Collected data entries

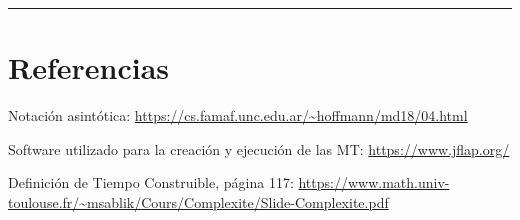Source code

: \documentclass[12pt,letterpaper]{article}
\newcommand{\lineaxd}{{\color{brown}\rule{\linewidth}{0.5mm}}}
\begin{document}
\lineaxd

\section*{Referencias}
Notación asintótica: \url{https://cs.famaf.unc.edu.ar/~hoffmann/md18/04.html}

Software utilizado para la creación y ejecución de las MT: \url{https://www.jflap.org/}

Definición de Tiempo Construible, página 117:
\url{https://www.math.univ-toulouse.fr/~msablik/Cours/Complexite/Slide-Complexite.pdf}
\end{document}
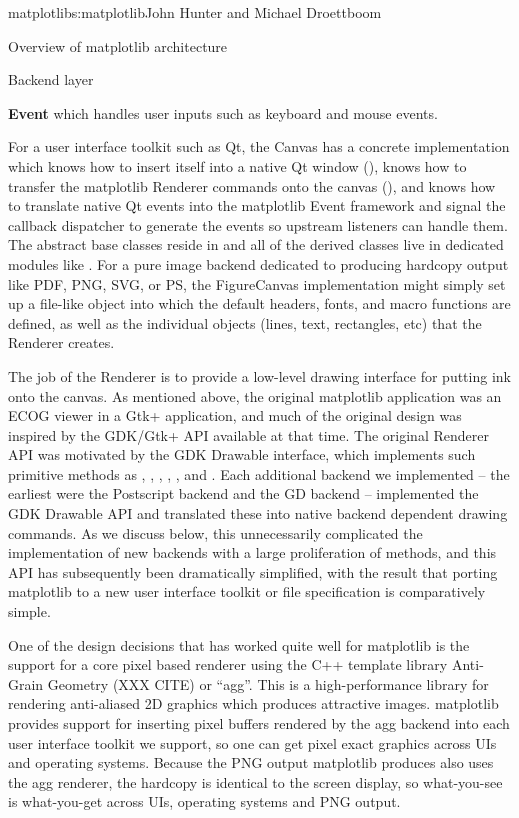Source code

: \begin{aosachapter}{matplotlib}{s:matplotlib}{John Hunter and Michael Droettboom}
\begin{aosasect1}{Overview of matplotlib architecture}
\begin{aosasect2}{Backend layer}
\begin{aosaitemize}
\item \textbf{Event} which handles user inputs such as keyboard and
  mouse events.
\end{aosaitemize}
For a user interface toolkit such as Qt, the Canvas has a concrete
implementation which knows how to insert itself into a native Qt
window (), knows how to transfer the
matplotlib Renderer commands onto the canvas (),
and knows how to translate native Qt events into the matplotlib Event
framework and signal the callback dispatcher to generate the events so
upstream listeners can handle them.  The abstract base classes reside
in  and all of the derived classes
live in dedicated modules like
.  For a pure image backend
dedicated to producing hardcopy output like PDF, PNG, SVG, or PS, the
FigureCanvas implementation might simply set up a file-like object
into which the default headers, fonts, and macro functions are
defined, as well as the individual objects (lines, text, rectangles,
etc) that the Renderer creates.

The job of the Renderer is to provide a low-level drawing interface
for putting ink onto the canvas.  As mentioned above, the original
matplotlib application was an ECOG viewer in a Gtk+ application, and
much of the original design was inspired by the GDK/Gtk+ API available
at that time.  The original Renderer API was motivated by the GDK
Drawable interface, which implements such primitive methods as
, , ,
, , and .  Each
additional backend we implemented -- the earliest were the Postscript
backend and the GD backend -- implemented the GDK Drawable API and
translated these into native backend dependent drawing commands.  As
we discuss below, this unnecessarily complicated the implementation of
new backends with a large proliferation of methods, and this API has
subsequently been dramatically simplified, with the result that
porting matplotlib to a new user interface toolkit or file
specification is comparatively simple.

One of the design decisions that has worked quite well for matplotlib
is the support for a core pixel based renderer using the C++ template
library Anti-Grain Geometry (XXX CITE) or ``agg''.  This is a
high-performance library for rendering anti-aliased 2D graphics which
produces attractive images.  matplotlib provides support for inserting
pixel buffers rendered by the agg backend into each user interface
toolkit we support, so one can get pixel exact graphics across UIs and
operating systems.  Because the PNG output matplotlib produces also
uses the agg renderer, the hardcopy is identical to the screen
display, so what-you-see is what-you-get across UIs, operating systems
and PNG output.


\end{aosasect2}
\end{aosasect1}
\end{aosachapter}
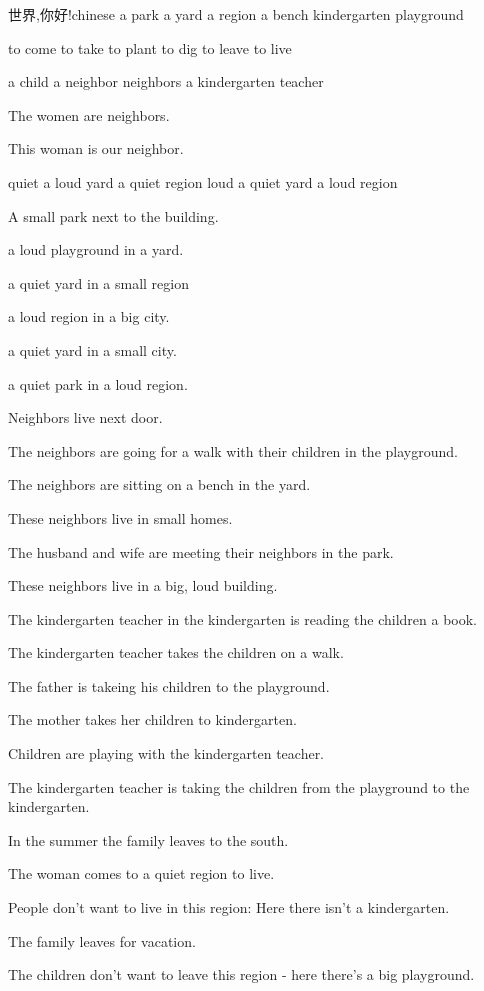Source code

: \documentclass[11pt,a4paper]{article}
\begin{document}
世界,你好!chinese
a park a yard a region a bench kindergarten playground

to come to take to plant to dig to leave to live

a child a neighbor neighbors a kindergarten teacher

The women are neighbors.

This woman is our neighbor.

quiet a loud yard a quiet region loud a quiet yard a loud region

A small park next to the building.

a loud playground in a yard.

a quiet yard in a small region

a loud region in a big city.

a quiet yard in a small city.

a quiet park in a loud region.

Neighbors live next door.

The neighbors are going for a walk with their children in the playground.

The neighbors are sitting on a bench in the yard.

These neighbors live in small homes.

The husband and wife are meeting their neighbors in the park.

These neighbors live in a big, loud building.

The kindergarten teacher in the kindergarten is reading the children a book.

The kindergarten teacher takes the children on a walk.

The father is takeing his children to the playground.

The mother takes her children to kindergarten.

Children are playing with the kindergarten teacher.

The kindergarten teacher is taking the children from the playground to the
kindergarten.

In the summer the family leaves to the south.

The woman comes to a quiet region to live.

People don't want to live in this region: Here there isn't a kindergarten.

The family leaves for vacation.

The children don't want to leave this region - here there's a big playground.
\end{document}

## [WHAT NEEDS TO BE DONE]
Count how many lines in the data contain the word "support". Reply with that number only.

## [TASK OUTPUT]
3